「恵子だけではだめなんです」
【調査会NEWS1576】(26.6.16)
小泉訪朝の半年前、平成14年(2002)春頃有本恵子さん帰国という噂がさかんに飛び交ったことがあります。調査会が出来るのは翌年で、当時私は救う会全国協議会の事務局長でした。
「有本さんが北京に出た」「有本さんが神戸の自宅に帰っている」「平壌でTBSが有本さんの独占取材をした」など、この当時様々な情報が流れました。実際第1次拉致議連の会長であった中山正暉議員(当時)はよど号グループがらみで第三国解放の方向を模索しており、北朝鮮の意図を体して有本さんご夫妻に救う会との関係を絶つように求めたこともありました(それがきっかけになって第一次拉致議連は解散、中山議員を排除して現在の拉致議連が結成されました)。
北朝鮮が有本恵子さんを選んだのは、暴力的に連れ去ったことが明らかな横田めぐみさんらとは異なるからです。騙されたとはいえ自分の意志で北朝鮮に入った恵子さんは、北朝鮮からすれば「来たくてわが国にやってきた。そして自分の意志でそのまま居続けた」と言える余地があります(もちろん常識からすれば無理な話ですが)。そして第三国で突然現れれば北朝鮮は拉致を認めなくてすみます。日本側では「北朝鮮は軟化している。関係を良くすればさらに拉致被害者を交渉で取り返せるかも知れない」という期待を抱き、国交正常化の動きに拍車がかかったのではないか。少なくとも当時北朝鮮は明らかにそれをしようとしていました。

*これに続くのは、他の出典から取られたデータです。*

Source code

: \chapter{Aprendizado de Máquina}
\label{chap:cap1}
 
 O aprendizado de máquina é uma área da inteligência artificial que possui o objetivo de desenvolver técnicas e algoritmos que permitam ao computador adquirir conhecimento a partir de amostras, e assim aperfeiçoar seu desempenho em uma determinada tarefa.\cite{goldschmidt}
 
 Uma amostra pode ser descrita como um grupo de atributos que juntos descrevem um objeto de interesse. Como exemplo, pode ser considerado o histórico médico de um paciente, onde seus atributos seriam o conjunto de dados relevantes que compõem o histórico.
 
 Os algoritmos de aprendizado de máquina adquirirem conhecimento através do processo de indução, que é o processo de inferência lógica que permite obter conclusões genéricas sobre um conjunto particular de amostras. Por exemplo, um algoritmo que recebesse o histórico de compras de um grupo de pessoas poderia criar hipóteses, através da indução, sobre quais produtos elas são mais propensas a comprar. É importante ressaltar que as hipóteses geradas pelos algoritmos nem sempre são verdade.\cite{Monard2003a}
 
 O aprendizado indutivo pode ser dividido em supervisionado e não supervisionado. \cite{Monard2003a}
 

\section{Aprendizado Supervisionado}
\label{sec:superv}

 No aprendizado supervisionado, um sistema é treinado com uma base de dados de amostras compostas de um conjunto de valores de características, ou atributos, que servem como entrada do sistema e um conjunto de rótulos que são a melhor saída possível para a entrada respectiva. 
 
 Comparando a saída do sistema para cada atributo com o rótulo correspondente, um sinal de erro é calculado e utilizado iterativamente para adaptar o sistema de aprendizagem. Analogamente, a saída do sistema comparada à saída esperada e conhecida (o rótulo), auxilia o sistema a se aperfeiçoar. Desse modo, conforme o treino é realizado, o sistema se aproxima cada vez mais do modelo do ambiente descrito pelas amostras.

しかし、お母さんの嘉代子さんは度々「恵子だけではだめなんです。皆一緒でなければだめなんです」と強調しておられました。後で考えると、有本恵子さんが帰国させるリストから外されたのは、有本恵子帰国で終わらせられると思った北朝鮮側が、それではすまないと思って方針を変えたのかも知れません。であれば有本恵子さんがあのとき帰国できなかったことには私も責任の一端があると言えるでしょう。
5月29日の合意発表以来、帰国予定者リストについての報道がなされています。北朝鮮は帰国させる拉致被害者をすでに平壌に集め教育したり多少は良いものを食べさせて見劣りしないようにしようとしているでしょうから、確かにリストはあるのかもしれません。しかし相手は山賊国家、虚実とりまぜた情報を色々なルートから流しているはずです。一喜一憂してはいけません。
交渉ですべてを取り返すことはできないのですから、ともかく何人でも帰ってくればそれはそれで成功だと思います。「一緒に」は無理ででしょう。しかし、「皆帰ってこなければだめなんです」ということだけは国民の意志として持つ必要があると思います。